福島県教育センター所報ふくしま No.30(S52/1977.2) -001/025page
巻 頭 言
所 長 山 内 正 彌
自分が担当している児童・生徒の学習成線が向上したときは嬉しいものである。殊に平素あまり成績がよくなく,とくに手をかけた生徒が向上したときはなおさらである。さらに生徒から「先生の教えをうけるようになってから勉強をするようになった」などといわれると,ますます満足感が増すと同時に心の隅から自負心も芽生えてくる。これは教師として率直な気持であり,教育の醍醐(ダイゴ)味でもある。しかし教師がこのような心理状態の時に,成績不振を理由に指導を受ける生徒にとっては,ふだん以上の圧迫感を教師から感ずるものと思う。生徒の学力不振の原因にはいろいろあると思うが,その一つとして担任の問題がとりあげられることがしばしばある。事実,担任が代わってから良くなったとか,悪くなったという話はよく耳にすることで,前任者のときはかなりの成績をあげていたのに,自分が受け持つようになってから下がってきているという生徒がでることがある。こうなると,生徒の学習活動に教師の影響が大きく関係しているということに気づかずにはいられない。生徒の不振の原因が教師にあったとすれぼ,これはたいへんな責任問題である。しかもこのことが案外見逃がされている場合が多いように思われるのである。このへんにも教育論をおしすすめていけば,結局のところ教師論におちつくといわれるゆえんがひそんでいると思う。
われわれはよく「ウマ」が合うとか合わないとか口にする。占い師に言わせれば「相性」ということであろう。占いにとって,これは絶対的なもののようであるが,一般にわれわれおとなの社会では,理性や他の要素を加えて適宜調節しているのが現実で,それだけになかなかやっかいな存在である。かつて教えを受けた先生方の中にもこの「ウマ」の合う先生と,そうでない先生があり,合わない先生の授業はどうも苦手で,あまり熱を入れてその先生の授業にはついていかなかったという記憶をもつているのは,わたくしだけではあるまいと思う。勿論このことは,恩師の人格・識見がどうのということではない。皮相的な見方しかできなかった学生時代のことで,むしろ「ウマ」が合わないと感じただけの理由で,偉才であった恩師の人物の奥底に触れずに終ったということが悔やまれてならないという自省の弁である。こんなことを考えると,教師と生徒との間の「ウマ」ということは大へん重要な存在となってくる。とくに児童・生徒にとっては,教師を選択することはまず出来ない立場にあり,もし「ウマ」が合わないということになれば,担任が代わるまではその犠牲が強いられることになり,この期間のウツウツとした気持ちは,もっとも多感な時期にある児童・生徒にとりたえ難いもので,その代償がつい心のおもむくままの行動に現われてくるということになろう。

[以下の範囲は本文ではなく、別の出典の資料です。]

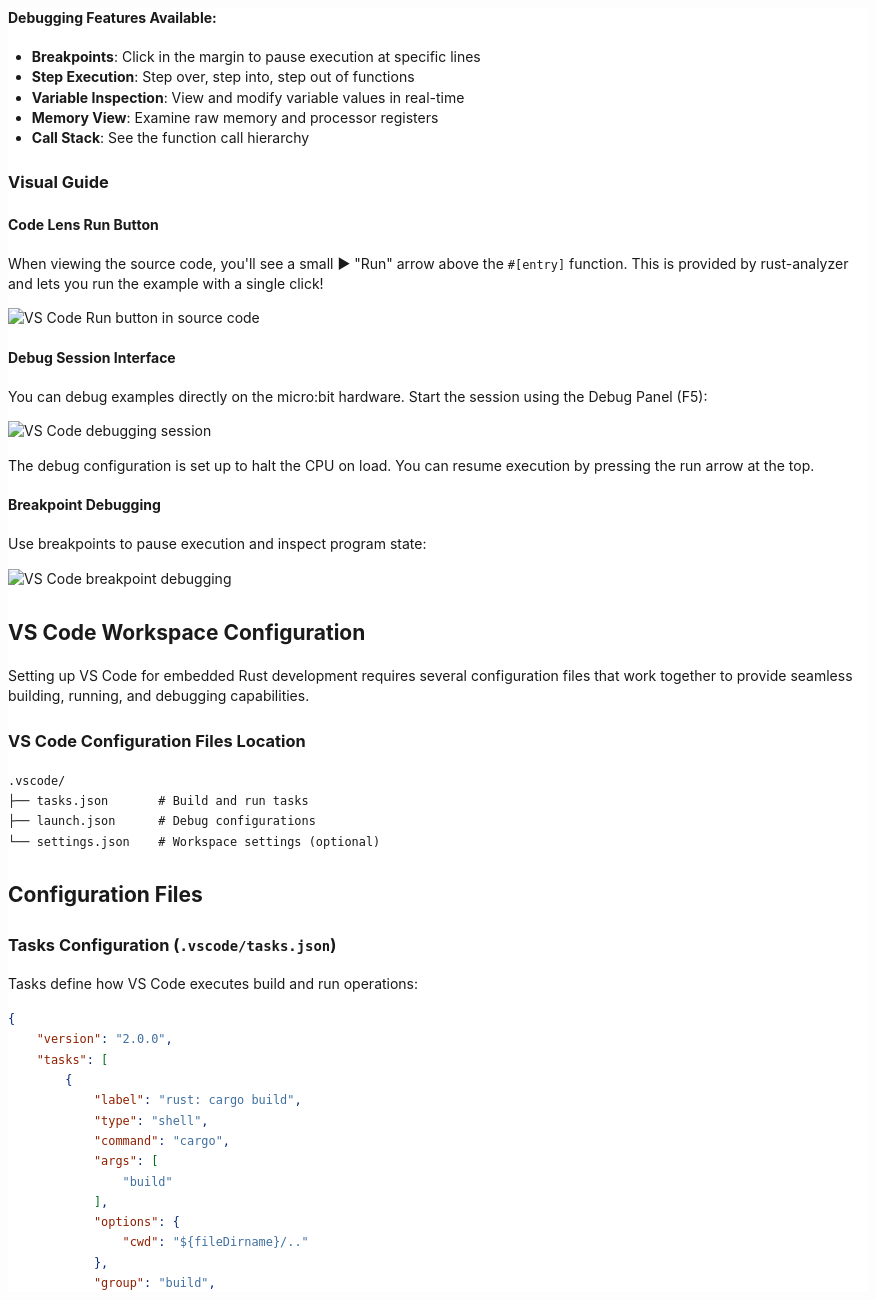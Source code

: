 #### Debugging Features Available:
- **Breakpoints**: Click in the margin to pause execution at specific lines
- **Step Execution**: Step over, step into, step out of functions
- **Variable Inspection**: View and modify variable values in real-time
- **Memory View**: Examine raw memory and processor registers
- **Call Stack**: See the function call hierarchy

### Visual Guide

#### Code Lens Run Button
When viewing the source code, you'll see a small ▶️ "Run" arrow above the `#[entry]` function. This is provided by rust-analyzer and lets you run the example with a single click!

<img width="1660" height="773" alt="VS Code Run button in source code" src="https://github.com/user-attachments/assets/744fbe24-fdd4-4cfb-af37-8be0536d5d28" />

#### Debug Session Interface
You can debug examples directly on the micro:bit hardware. Start the session using the Debug Panel (F5):

<img width="2257" height="1084" alt="VS Code debugging session" src="https://github.com/user-attachments/assets/84128dfc-99a1-4703-adae-b770a1a1c9fa" />

The debug configuration is set up to halt the CPU on load. You can resume execution by pressing the run arrow at the top.

#### Breakpoint Debugging
Use breakpoints to pause execution and inspect program state:

<img width="1633" height="800" alt="VS Code breakpoint debugging" src="https://github.com/user-attachments/assets/25fded61-5eb7-4921-a8c8-90032c17cc9f" />

## VS Code Workspace Configuration

Setting up VS Code for embedded Rust development requires several configuration files that work together to provide seamless building, running, and debugging capabilities.

### VS Code Configuration Files Location
```
.vscode/
├── tasks.json       # Build and run tasks
├── launch.json      # Debug configurations  
└── settings.json    # Workspace settings (optional)
```

## Configuration Files

### Tasks Configuration (`.vscode/tasks.json`)

Tasks define how VS Code executes build and run operations:

```json
{
    "version": "2.0.0",
    "tasks": [
        {
            "label": "rust: cargo build",
            "type": "shell",
            "command": "cargo",
            "args": [
                "build"
            ],
            "options": {
                "cwd": "${fileDirname}/.."
            },
            "group": "build",
```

ところで「ウマ」を合わせるなどということは,おとなでもなかなか容易なことではない。ましてこれを児童・生徒に求めることはなおさらである。しかし,このことは人間を相手にする教育の仕事においては必ずつきまとう宿命的なたとえば業(ゴウ)ともいえるものである。
さて,この「ウマ」について心理学的にはどのように解釈するかとか,児童・生徒のもつ多くの「ウマ」にどう対処すべきとかいう学問的なことはわたくしには不明である。しかし,とにかく,受け持っている児童・生徒の中には教師としての自分に対して「ウマ」が合わないと感じているものが必ずいるということを認めることがたいせつであり,その「ウマ」の合わない点はどこにあるかを考えてみることはもっとたいせつである。自分のもつ「ウマ」に児童・生徒を合わせようとすると,時には教師のひとりよがりと解され,また教師には謙虚さがないなどと批判されることもある。その意味からすれば,教育の仕事をすすめるために,教師としては,生来もっている「ウマ」の他に数頭の「ウマ」を自ら飼育しておく必要があると感ずるのである。